(Saved entries)
● ● ● ● ● ● ●

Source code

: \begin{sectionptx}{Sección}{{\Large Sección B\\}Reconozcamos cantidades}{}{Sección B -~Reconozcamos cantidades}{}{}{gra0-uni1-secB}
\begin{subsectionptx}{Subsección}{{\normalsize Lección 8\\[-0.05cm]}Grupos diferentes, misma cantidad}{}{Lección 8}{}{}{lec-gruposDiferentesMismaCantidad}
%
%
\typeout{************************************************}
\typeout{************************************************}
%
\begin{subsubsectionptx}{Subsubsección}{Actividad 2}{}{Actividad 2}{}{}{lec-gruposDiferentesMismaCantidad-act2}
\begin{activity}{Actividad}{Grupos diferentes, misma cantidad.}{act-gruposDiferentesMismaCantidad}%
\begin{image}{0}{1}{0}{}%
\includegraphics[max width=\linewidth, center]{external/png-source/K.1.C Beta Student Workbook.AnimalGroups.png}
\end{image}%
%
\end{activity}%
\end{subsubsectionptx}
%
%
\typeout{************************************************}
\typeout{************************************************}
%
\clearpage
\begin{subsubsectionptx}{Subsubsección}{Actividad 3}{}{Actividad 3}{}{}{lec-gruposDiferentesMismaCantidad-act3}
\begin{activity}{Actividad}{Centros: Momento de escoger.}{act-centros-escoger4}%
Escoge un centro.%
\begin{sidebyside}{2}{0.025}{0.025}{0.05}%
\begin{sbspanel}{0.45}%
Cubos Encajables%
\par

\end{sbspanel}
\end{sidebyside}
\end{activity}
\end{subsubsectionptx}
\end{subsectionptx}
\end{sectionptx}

● ● ● ● ● ● ●

> [Activity]:
Whenever a line in the entries above includes the word "Actividad", pull that line out.

> [Answer section]:
\begin{subsubsectionptx}{Subsubsección}{Actividad 2}{}{Actividad 2}{}{}{lec-gruposDiferentesMismaCantidad-act2}
\begin{activity}{Actividad}{Grupos diferentes, misma cantidad.}{act-gruposDiferentesMismaCantidad}%
\begin{subsubsectionptx}{Subsubsección}{Actividad 3}{}{Actividad 3}{}{}{lec-gruposDiferentesMismaCantidad-act3}
\begin{activity}{Actividad}{Centros: Momento de escoger.}{act-centros-escoger4}%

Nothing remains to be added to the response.